July 1, 2015
The State, Petitioner,
Daniel J. Jenkins, Respondent
Heard March 3, 2015
Appeal From Charleston County, Deadra L. Jefferson, Circuit Court Judge. Appellate Case No. 2012-212544.
Attorney General Alan McCrory Wilson, Chief Deputy Attorney General John W. McIntosh, Senior Assistant Deputy Attorney General Salley W. Elliott, Assistant Attorney General Mark Reynolds Farthing, all of Columbia; and Solicitor Scarlett Anne Wilson, of Charleston, for Petitioner.
Appellate Defender Kathrine Haggard Hudgins, of Columbia, for Respondent.
[412 S.C. 907] ON WRIT OF CERTIORARI TO THE COURT OF APPEALS
TOAL, CHIEF JUSTICE
The State appeals the court of appeals' decision reversing the trial court's finding that a search warrant for samples of Daniel Jenkins's (Respondent) DNA was valid, and remanding for an evidentiary hearing regarding whether the State would have inevitably discovered Respondent's DNA during the course of its investigation. State v. Jenkins, 398 S.C. 215, 727 S.E.2d 761 (Ct.App. 2012). We reverse, and reinstate Respondent's conviction for criminal sexual conduct in the first degree (CSC-First).
In 2006, H.M. (the victim) lived by herself in downtown Charleston, South Carolina. At the time, she worked for a local bakery, to which she commuted by bicycle or bus. During her commute, the victim frequently passed Jabbers, a local grocery store, and casually greeted the people loitering outside, many of whom lived in the area and often gathered there. Although the victim did not know any of these people beyond exchanging a passing greeting, she came to learn that one of the people with whom she exchanged pleasantries was nicknamed " Black."
The victim testified that on April 5, 2006, she arrived home from work, consumed several alcoholic beverages, and fell asleep around 8 p.m. Approximately two hours later, the victim awoke to a knock at her door. She opened the door and saw Black, who asked the victim if she either wanted to go out and share a drink, or if she would lend him money to buy beer that he could then bring back to her apartment. When the victim declined, Black continued to pester her, asking her those same two questions repeatedly.
The victim stated she became uncomfortable, so she took a step back into her apartment to place some distance between herself and Black. However, Black stepped in " aggressively" behind her, and the two sat on the victim's sofa for a brief time while Black smoked a cigarette. Shortly thereafter, Black began making lewd sexual demands and threatening the victim, stating that if she did not comply with his demands, he would kill her.
The victim firmly told Black to leave because her boyfriend was coming over. Thereafter, Black grasped a heavy glass candleholder and repeatedly struck the victim around the forehead, ears, and mouth.

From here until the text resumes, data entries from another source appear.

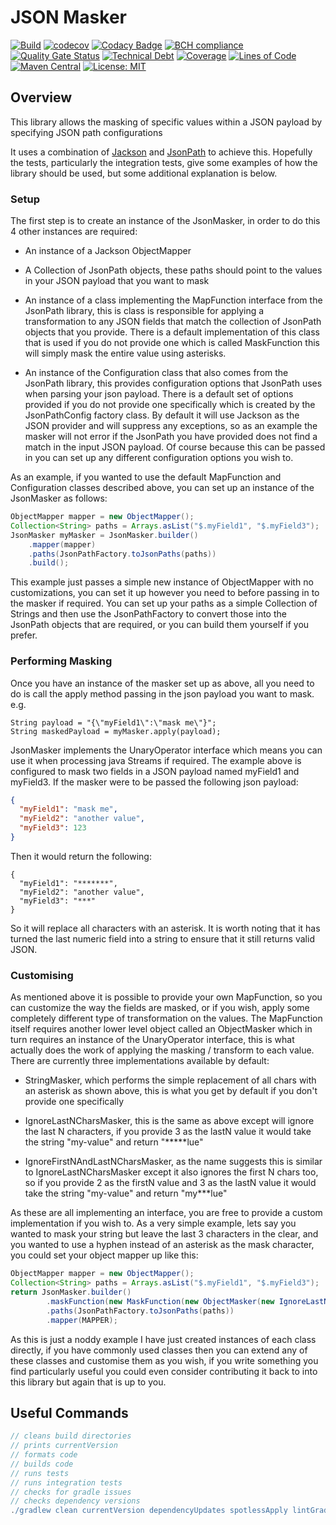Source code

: # JSON Masker

[![Build](https://github.com/michaelruocco/json-masker/workflows/build/badge.svg)](https://github.com/michaelruocco/json-masker/actions)
[![codecov](https://codecov.io/gh/michaelruocco/json-masker/branch/master/graph/badge.svg?token=FWDNP534O7)](https://codecov.io/gh/michaelruocco/json-masker)
[![Codacy Badge](https://app.codacy.com/project/badge/Grade/6890f592d8084b6e91e15d1788211c57)](https://www.codacy.com/gh/michaelruocco/json-masker/dashboard?utm_source=github.com&amp;utm_medium=referral&amp;utm_content=michaelruocco/json-masker&amp;utm_campaign=Badge_Grade)
[![BCH compliance](https://bettercodehub.com/edge/badge/michaelruocco/json-masker?branch=master)](https://bettercodehub.com/)
[![Quality Gate Status](https://sonarcloud.io/api/project_badges/measure?project=michaelruocco_json-masker&metric=alert_status)](https://sonarcloud.io/dashboard?id=michaelruocco_json-masker)
[![Technical Debt](https://sonarcloud.io/api/project_badges/measure?project=michaelruocco_json-masker&metric=sqale_index)](https://sonarcloud.io/dashboard?id=michaelruocco_json-masker)
[![Coverage](https://sonarcloud.io/api/project_badges/measure?project=michaelruocco_json-masker&metric=coverage)](https://sonarcloud.io/dashboard?id=michaelruocco_json-masker)
[![Lines of Code](https://sonarcloud.io/api/project_badges/measure?project=michaelruocco_json-masker&metric=ncloc)](https://sonarcloud.io/dashboard?id=michaelruocco_json-masker)
[![Maven Central](https://img.shields.io/maven-central/v/com.github.michaelruocco/json-masker.svg?label=Maven%20Central)](https://search.maven.org/search?q=g:%22com.github.michaelruocco%22%20AND%20a:%22json-masker%22)
[![License: MIT](https://img.shields.io/badge/License-MIT-yellow.svg)](https://opensource.org/licenses/MIT)

## Overview

This library allows the masking of specific values within a JSON payload by specifying JSON path configurations

It uses a combination of [Jackson](https://github.com/FasterXML/jackson) and
[JsonPath](https://github.com/json-path/JsonPath) to achieve this. Hopefully the tests, particularly the integration
tests, give some examples of how the library should be used, but some additional explanation is below.

### Setup

The first step is to create an instance of the JsonMasker, in order to do this 4 other instances are required:

*   An instance of a Jackson ObjectMapper

*   A Collection of JsonPath objects, these paths should point to the values in your JSON payload that you want to mask

*   An instance of a class implementing the MapFunction interface from the JsonPath library, this is class is
    responsible for applying a transformation to any JSON fields that match the collection of JsonPath objects that
    you provide. There is a default implementation of this class that is used if you do not provide one which is called
    MaskFunction this will simply mask the entire value using asterisks.
    
*   An instance of the Configuration class that also comes from the JsonPath library, this provides configuration
    options that JsonPath uses when parsing your json payload. There is a default set of options provided if you do not
    provide one specifically which is created by the JsonPathConfig factory class. By default it will use Jackson as the
    JSON provider and will suppress any exceptions, so as an example the masker will not error if the JsonPath you have
    provided does not find a match in the input JSON payload. Of course because this can be passed in you can set up any
    different configuration options you wish to.

As an example, if you wanted to use the default MapFunction and Configuration classes described above, you can set up an
instance of the JsonMasker as follows:

```java
ObjectMapper mapper = new ObjectMapper();
Collection<String> paths = Arrays.asList("$.myField1", "$.myField3");
JsonMasker myMasker = JsonMasker.builder()
    .mapper(mapper)
    .paths(JsonPathFactory.toJsonPaths(paths))
    .build();
```

This example just passes a simple new instance of ObjectMapper with no customizations, you can set it up however you
need to before passing in to the masker if required. You can set up your paths as a simple Collection of Strings and
then use the JsonPathFactory to convert those into the JsonPath objects that are required, or you can build them
yourself if you prefer.

### Performing Masking

Once you have an instance of the masker set up as above, all you need to do is call the apply method passing in
the json payload you want to mask. e.g.

```
String payload = "{\"myField1\":\"mask me\"}";
String maskedPayload = myMasker.apply(payload);
```

JsonMasker implements the UnaryOperator<String> interface which means you can use it when processing java Streams if
required. The example above is configured to mask two fields in a JSON payload named myField1 and myField3.
If the masker were to be passed the following json payload:

```json
{
  "myField1": "mask me",
  "myField2": "another value",
  "myField3": 123
}
```

Then it would return the following:

```
{
  "myField1": "*******",
  "myField2": "another value",
  "myField3": "***"
}
```

So it will replace all characters with an asterisk. It is worth noting that it has turned the last numeric field into a
string to ensure that it still returns valid JSON.

### Customising

As mentioned above it is possible to provide your own MapFunction, so you can customize the way the fields are masked,
or if you wish, apply some completely different type of transformation on the values. The MapFunction itself requires
another lower level object called an ObjectMasker which in turn requires an instance of the UnaryOperator<String>
interface, this is what actually does the work of applying the masking / transform to each value. There are currently
three implementations available by default:

*   StringMasker, which performs the simple replacement of all chars with an asterisk as shown above, this is what you
    get by default if you don't provide one specifically
    
*   IgnoreLastNCharsMasker, this is the same as above except will ignore the last N characters, if you provide 3 as the
    lastN value it would take the string "my-value" and return "*****lue"

*   IgnoreFirstNAndLastNCharsMasker, as the name suggests this is similar to IgnoreLastNCharsMasker except it also
    ignores the first N chars too, so if you provide 2 as the firstN value and 3 as the lastN value it would take the
    string "my-value" and return "my***lue"

As these are all implementing an interface, you are free to provide a custom implementation if you wish to. As a very
simple example, lets say you wanted to mask your string but leave the last 3 characters in the clear, and you wanted to
use a hyphen instead of an asterisk as the mask character, you could set your object mapper up like this:

```java
ObjectMapper mapper = new ObjectMapper();
Collection<String> paths = Arrays.asList("$.myField1", "$.myField3");
return JsonMasker.builder()
        .maskFunction(new MaskFunction(new ObjectMasker(new IgnoreLastNCharsMasker(3, '-'))))
        .paths(JsonPathFactory.toJsonPaths(paths))
        .mapper(MAPPER);
```

As this is just a noddy example I have just created instances of each class directly, if you have commonly used classes
then you can extend any of these classes and customise them as you wish, if you write something you find particularly
useful you could even consider contributing it back to into this library but again that is up to you.

## Useful Commands

```gradle
// cleans build directories
// prints currentVersion
// formats code
// builds code
// runs tests
// runs integration tests
// checks for gradle issues
// checks dependency versions
./gradlew clean currentVersion dependencyUpdates spotlessApply lintGradle build integrationTest
```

A struggle ensued, during which Black pushed the victim's cordless telephone out of her reach. Ultimately, Black wrestled the victim's pants off of her, tore off her underwear, and forcibly engaged in sexual intercourse with the victim. Black then threatened to kill the victim if she told anyone about the encounter, and left the victim's apartment.
After the victim could not find her telephone, she ran outside for help. She unsuccessfully knocked on several neighbors' doors and attempted to stop three passing cars before encountering a woman on the street near Jabbers. The woman asked the victim what happened to her, but before the victim could speak, Black approached the women.

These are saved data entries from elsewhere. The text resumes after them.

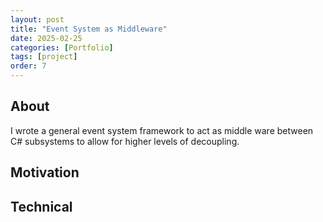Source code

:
 ```yaml
---
layout: post
title: "Event System as Middleware"
date: 2025-02-25
categories: [Portfolio]
tags: [project]
order: 7
---
```



## About
I wrote a general event system framework to act as middle ware between C# subsystems to allow for higher levels of decoupling.

## Motivation

## Technical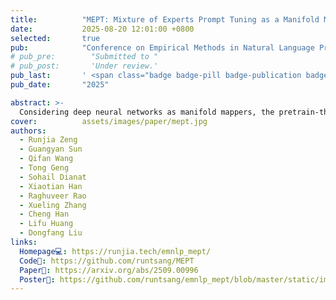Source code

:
 ```yaml
---
title:          "MEPT: Mixture of Experts Prompt Tuning as a Manifold Mapper"
date:           2025-08-20 12:01:00 +0800
selected:       true
pub:            "Conference on Empirical Methods in Natural Language Processing"
# pub_pre:        "Submitted to "
# pub_post:       'Under review.'
pub_last:       ' <span class="badge badge-pill badge-publication badge-success">EMNLP</span>'
pub_date:       "2025"

abstract: >-
  Considering deep neural networks as manifold mappers, the pretrain-then-fine-tune paradigm is a two-stage process: pretrain builds a broad knowledge base, and fine-tune adjusts parameters to activate specific neural pathways aligning with the target manifold. The rigid parameter space constrain of prior prompt tuning methods limits dynamic pathway activation, making them less adaptable to diverse and evolving data. In this view, we propose Mixture of Expert Prompt Tuning (MEPT) that leverages multiple prompt experts to adaptively learn diverse and non-stationary data distributions.
cover:          assets/images/paper/mept.jpg
authors:
  - Runjia Zeng
  - Guangyan Sun
  - Qifan Wang
  - Tong Geng
  - Sohail Dianat
  - Xiaotian Han
  - Raghuveer Rao
  - Xueling Zhang
  - Cheng Han
  - Lifu Huang
  - Dongfang Liu
links:
  Homepage💻: https://runjia.tech/emnlp_mept/
  Code💾: https://github.com/runtsang/MEPT
  Paper📑: https://arxiv.org/abs/2509.00996
  Poster🎇: https://github.com/runtsang/emnlp_mept/blob/master/static/images/poster.jpg
---
```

The victim stated that she became overwhelmed by Black's presence and started crying and asking to use a telephone. Black grabbed the victim's arm and " half-carried, half-guided" the victim to an alley across the street. He told her that he had her telephone and would return it if she washed the blood off of her face. Black then forcibly held the victim's head under a nearby faucet.
After Black returned the telephone, the victim ran back to her apartment and hid under a tarp on the side of the building while she called the police. She described her assault to the responding officers and told them that her attacker's nickname was Black.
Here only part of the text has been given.